Dataset entries
■ ■ ■ ■

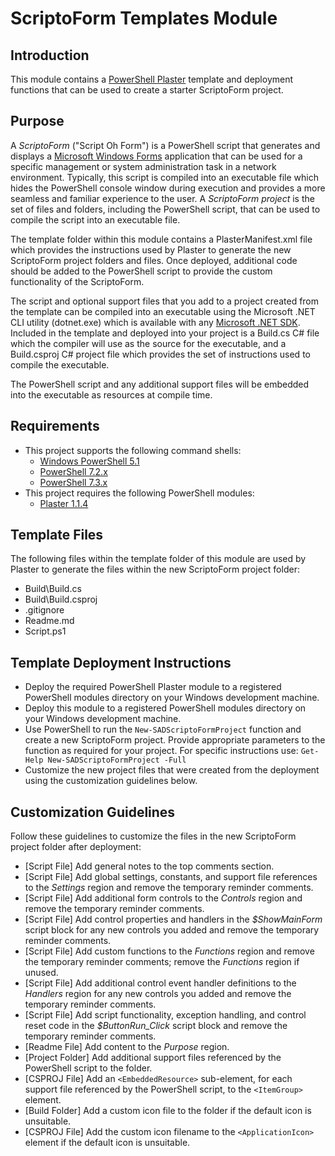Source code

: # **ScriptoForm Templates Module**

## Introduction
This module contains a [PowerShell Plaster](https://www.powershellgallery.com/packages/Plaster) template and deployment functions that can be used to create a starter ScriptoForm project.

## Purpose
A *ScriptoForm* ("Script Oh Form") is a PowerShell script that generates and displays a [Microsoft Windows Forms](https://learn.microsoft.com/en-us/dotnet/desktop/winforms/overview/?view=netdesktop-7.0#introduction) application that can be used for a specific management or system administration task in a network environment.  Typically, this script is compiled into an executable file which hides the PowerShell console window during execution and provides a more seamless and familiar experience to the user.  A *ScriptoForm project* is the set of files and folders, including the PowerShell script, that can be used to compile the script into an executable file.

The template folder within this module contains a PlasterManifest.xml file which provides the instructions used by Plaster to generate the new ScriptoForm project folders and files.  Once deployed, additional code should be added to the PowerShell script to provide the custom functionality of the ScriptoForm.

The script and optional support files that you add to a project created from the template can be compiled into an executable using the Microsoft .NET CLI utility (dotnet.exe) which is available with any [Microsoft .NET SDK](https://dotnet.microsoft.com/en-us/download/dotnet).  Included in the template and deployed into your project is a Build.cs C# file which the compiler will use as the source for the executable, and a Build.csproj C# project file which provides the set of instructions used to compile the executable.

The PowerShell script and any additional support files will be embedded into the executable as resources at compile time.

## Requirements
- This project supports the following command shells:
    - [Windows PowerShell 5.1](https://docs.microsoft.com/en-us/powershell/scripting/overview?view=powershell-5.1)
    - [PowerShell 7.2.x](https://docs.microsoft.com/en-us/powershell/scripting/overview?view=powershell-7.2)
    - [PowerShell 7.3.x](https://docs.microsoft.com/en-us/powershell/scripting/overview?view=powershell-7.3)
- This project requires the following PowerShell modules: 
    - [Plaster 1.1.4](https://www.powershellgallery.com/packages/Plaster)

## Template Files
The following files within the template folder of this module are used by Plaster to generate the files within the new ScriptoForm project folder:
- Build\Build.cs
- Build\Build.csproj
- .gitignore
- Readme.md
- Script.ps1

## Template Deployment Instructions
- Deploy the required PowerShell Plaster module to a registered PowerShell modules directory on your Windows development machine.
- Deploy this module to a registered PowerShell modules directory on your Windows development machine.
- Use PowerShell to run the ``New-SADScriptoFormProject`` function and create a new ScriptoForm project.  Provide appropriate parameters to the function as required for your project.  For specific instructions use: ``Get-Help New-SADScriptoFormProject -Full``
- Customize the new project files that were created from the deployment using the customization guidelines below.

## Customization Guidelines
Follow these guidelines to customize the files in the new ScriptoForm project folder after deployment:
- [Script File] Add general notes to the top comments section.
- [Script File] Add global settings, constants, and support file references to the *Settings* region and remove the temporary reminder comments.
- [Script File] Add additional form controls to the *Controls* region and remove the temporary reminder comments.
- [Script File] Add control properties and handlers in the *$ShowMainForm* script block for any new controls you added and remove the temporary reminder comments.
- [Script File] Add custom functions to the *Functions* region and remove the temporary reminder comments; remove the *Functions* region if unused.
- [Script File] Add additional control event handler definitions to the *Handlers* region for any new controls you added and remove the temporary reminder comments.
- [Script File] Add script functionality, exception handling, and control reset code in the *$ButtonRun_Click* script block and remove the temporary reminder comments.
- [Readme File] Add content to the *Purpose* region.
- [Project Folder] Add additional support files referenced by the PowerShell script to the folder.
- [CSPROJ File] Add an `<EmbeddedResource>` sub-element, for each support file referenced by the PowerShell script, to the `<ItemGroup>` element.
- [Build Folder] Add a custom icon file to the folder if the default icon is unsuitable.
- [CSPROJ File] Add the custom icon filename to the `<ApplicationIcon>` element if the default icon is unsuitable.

■ ■ ■ ■

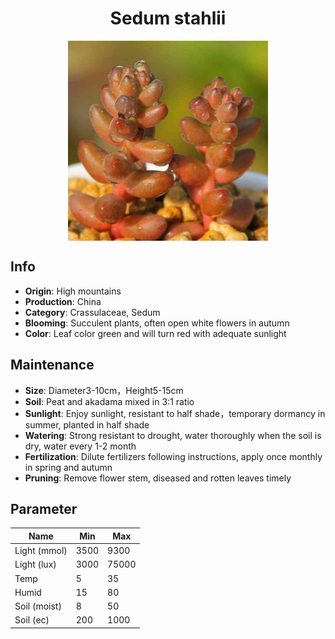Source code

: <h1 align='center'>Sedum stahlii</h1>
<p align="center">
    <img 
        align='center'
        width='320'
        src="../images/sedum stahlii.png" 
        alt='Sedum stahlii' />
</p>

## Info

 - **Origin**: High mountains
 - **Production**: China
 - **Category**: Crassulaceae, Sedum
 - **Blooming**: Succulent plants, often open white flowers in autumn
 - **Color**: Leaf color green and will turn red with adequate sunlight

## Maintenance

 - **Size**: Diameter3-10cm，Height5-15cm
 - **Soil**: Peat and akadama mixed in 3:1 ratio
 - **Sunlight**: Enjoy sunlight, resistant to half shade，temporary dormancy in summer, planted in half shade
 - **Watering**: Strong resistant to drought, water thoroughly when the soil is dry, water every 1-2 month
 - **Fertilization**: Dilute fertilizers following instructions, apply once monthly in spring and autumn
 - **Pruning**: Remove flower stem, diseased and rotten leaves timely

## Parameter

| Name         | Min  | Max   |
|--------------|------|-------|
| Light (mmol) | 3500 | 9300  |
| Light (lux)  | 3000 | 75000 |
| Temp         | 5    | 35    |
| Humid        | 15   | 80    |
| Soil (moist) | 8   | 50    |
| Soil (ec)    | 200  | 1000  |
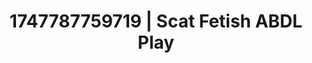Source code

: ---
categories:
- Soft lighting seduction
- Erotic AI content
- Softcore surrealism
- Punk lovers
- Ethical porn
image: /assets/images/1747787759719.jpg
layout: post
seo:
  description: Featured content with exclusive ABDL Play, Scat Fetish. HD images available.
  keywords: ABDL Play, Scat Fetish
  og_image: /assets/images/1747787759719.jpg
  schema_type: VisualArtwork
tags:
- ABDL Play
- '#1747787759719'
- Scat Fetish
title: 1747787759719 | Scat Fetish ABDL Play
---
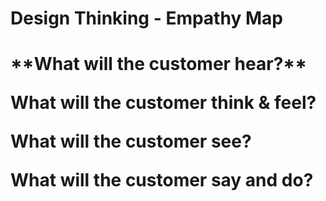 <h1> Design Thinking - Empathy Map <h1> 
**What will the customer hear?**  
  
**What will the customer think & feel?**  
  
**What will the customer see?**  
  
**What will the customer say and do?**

■ ■ ■ ■

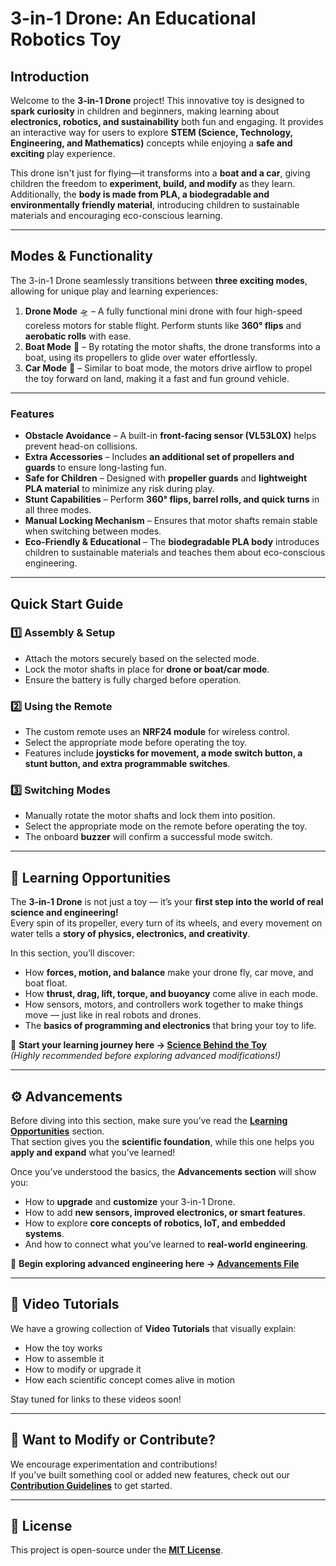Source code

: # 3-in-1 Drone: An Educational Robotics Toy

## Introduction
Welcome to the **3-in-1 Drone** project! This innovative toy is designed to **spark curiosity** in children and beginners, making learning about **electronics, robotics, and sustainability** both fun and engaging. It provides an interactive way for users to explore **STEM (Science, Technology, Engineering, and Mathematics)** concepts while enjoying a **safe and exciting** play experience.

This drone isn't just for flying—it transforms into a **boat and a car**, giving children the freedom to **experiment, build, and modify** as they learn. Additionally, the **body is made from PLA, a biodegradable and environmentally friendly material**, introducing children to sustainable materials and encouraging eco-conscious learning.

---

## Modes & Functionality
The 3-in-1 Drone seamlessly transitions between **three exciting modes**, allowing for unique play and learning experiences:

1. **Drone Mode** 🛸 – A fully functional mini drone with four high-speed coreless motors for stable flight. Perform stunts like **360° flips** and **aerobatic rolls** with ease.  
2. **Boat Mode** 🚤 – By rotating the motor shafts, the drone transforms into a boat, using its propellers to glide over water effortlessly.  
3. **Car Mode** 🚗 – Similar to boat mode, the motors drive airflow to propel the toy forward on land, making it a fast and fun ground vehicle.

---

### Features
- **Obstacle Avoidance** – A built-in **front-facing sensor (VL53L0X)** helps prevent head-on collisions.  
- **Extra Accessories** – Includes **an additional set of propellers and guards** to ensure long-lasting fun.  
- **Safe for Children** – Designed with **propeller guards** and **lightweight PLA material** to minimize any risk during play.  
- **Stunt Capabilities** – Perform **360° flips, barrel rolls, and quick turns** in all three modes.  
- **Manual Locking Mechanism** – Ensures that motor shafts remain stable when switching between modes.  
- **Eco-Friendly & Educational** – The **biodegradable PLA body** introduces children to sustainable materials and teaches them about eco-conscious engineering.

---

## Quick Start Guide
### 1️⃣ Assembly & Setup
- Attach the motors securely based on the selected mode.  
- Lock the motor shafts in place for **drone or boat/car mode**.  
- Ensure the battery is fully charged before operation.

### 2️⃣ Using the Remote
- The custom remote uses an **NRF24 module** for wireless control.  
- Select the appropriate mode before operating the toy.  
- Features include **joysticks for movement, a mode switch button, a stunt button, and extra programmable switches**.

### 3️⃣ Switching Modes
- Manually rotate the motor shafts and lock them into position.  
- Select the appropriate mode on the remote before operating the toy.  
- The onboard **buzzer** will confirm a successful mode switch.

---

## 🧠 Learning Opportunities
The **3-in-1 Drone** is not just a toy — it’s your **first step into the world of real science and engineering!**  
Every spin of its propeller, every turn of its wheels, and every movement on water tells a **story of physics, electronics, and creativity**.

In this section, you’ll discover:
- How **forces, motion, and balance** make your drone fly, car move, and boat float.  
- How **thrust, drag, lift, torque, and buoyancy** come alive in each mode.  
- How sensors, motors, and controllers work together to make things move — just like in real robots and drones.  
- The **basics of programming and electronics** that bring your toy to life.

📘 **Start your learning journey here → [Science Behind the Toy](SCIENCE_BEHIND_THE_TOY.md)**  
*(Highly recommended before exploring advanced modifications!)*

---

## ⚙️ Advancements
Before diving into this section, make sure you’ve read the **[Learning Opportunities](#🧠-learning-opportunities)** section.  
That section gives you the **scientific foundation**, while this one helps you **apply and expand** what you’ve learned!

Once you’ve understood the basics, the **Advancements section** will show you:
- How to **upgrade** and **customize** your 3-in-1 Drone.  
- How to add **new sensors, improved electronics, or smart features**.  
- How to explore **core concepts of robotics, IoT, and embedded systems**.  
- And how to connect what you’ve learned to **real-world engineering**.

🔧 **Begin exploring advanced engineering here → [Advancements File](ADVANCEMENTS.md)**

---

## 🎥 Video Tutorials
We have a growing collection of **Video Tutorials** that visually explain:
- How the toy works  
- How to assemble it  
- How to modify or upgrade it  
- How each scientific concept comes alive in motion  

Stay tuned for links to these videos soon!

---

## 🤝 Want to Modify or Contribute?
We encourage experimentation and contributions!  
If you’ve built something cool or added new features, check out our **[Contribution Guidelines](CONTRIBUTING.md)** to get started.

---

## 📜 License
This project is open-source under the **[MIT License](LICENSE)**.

■ ■ ■ ■

What you need to do
In the entries above, one line contains "We have a growing" and another contains "This project is". Reproduce exactly those two lines and the lines between them, nothing else.

Response to this exercise
We have a growing collection of **Video Tutorials** that visually explain:
- How the toy works  
- How to assemble it  
- How to modify or upgrade it  
- How each scientific concept comes alive in motion  

Stay tuned for links to these videos soon!

---

## 🤝 Want to Modify or Contribute?
We encourage experimentation and contributions!  
If you’ve built something cool or added new features, check out our **[Contribution Guidelines](CONTRIBUTING.md)** to get started.

---

## 📜 License
This project is open-source under the **[MIT License](LICENSE)**.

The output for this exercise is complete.